EXERCISE INPUTS:
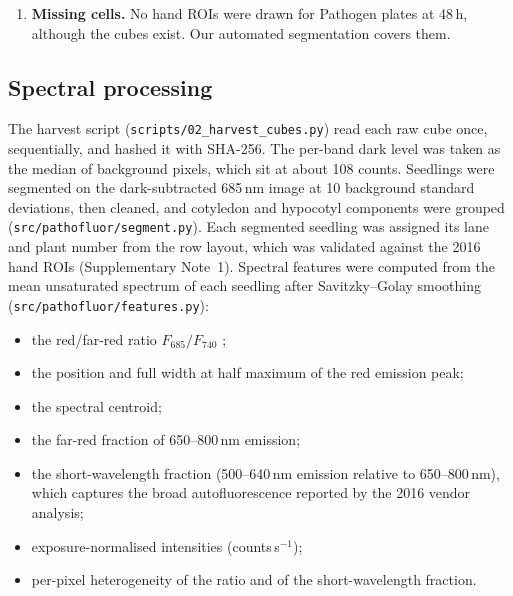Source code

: \begin{enumerate}
  (Pathogen 3\,h plates 1--2 and 24\,h plate 4) were exported with the camera dark level
  (median \offsetMedian{} counts) still in them; all others were dark-subtracted (median
  \offsetCleanMedian{} counts). Because nothing fluoresces at wavelengths shorter than the
  excitation, each spectrum's mean below the excitation line (420--470\,nm in set A, 400--404\,nm
  in set B) was subtracted from it before features were computed (\texttt{scripts/01\_import\_rois.py}).
  \item \textbf{Missing cells.} No hand ROIs were drawn for Pathogen plates at 48\,h, although
  the cubes exist. Our automated segmentation covers them.
\end{enumerate}

\subsection{Spectral processing}\label{sec:features}
The harvest script (\texttt{scripts/02\_harvest\_cubes.py}) read each raw cube once,
sequentially, and hashed it with SHA-256. The per-band dark level was taken as the median of
background pixels, which sit at about 108 counts. Seedlings were segmented on the dark-subtracted
685\,nm image at 10 background standard deviations, then cleaned, and cotyledon and hypocotyl
components were grouped (\texttt{src/pathofluor/segment.py}). Each segmented seedling was
assigned its lane and plant number from the row layout, which was validated against the 2016
hand ROIs (Supplementary Note~1). Spectral features were computed from the mean unsaturated
spectrum of each seedling after Savitzky--Golay smoothing (\texttt{src/pathofluor/features.py}):
\begin{itemize}
  \item the red/far-red ratio $F_{685}/F_{740}$ \citep{buschmann2007};
  \item the position and full width at half maximum of the red emission peak;
  \item the spectral centroid;
  \item the far-red fraction of 650--800\,nm emission;
  \item the short-wavelength fraction (500--640\,nm emission relative to 650--800\,nm), which
  captures the broad autofluorescence reported by the 2016 vendor analysis;
  \item exposure-normalised intensities (counts\,s$^{-1}$);
  \item per-pixel heterogeneity of the ratio and of the short-wavelength fraction.
\end{itemize}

ABOUT THIS TASK: Reproduce verbatim the lines above, from the line with "685\,nm image at" through the line with "components were grouped".

TASK RESPONSE:
685\,nm image at 10 background standard deviations, then cleaned, and cotyledon and hypocotyl
components were grouped (\texttt{src/pathofluor/segment.py}). Each segmented seedling was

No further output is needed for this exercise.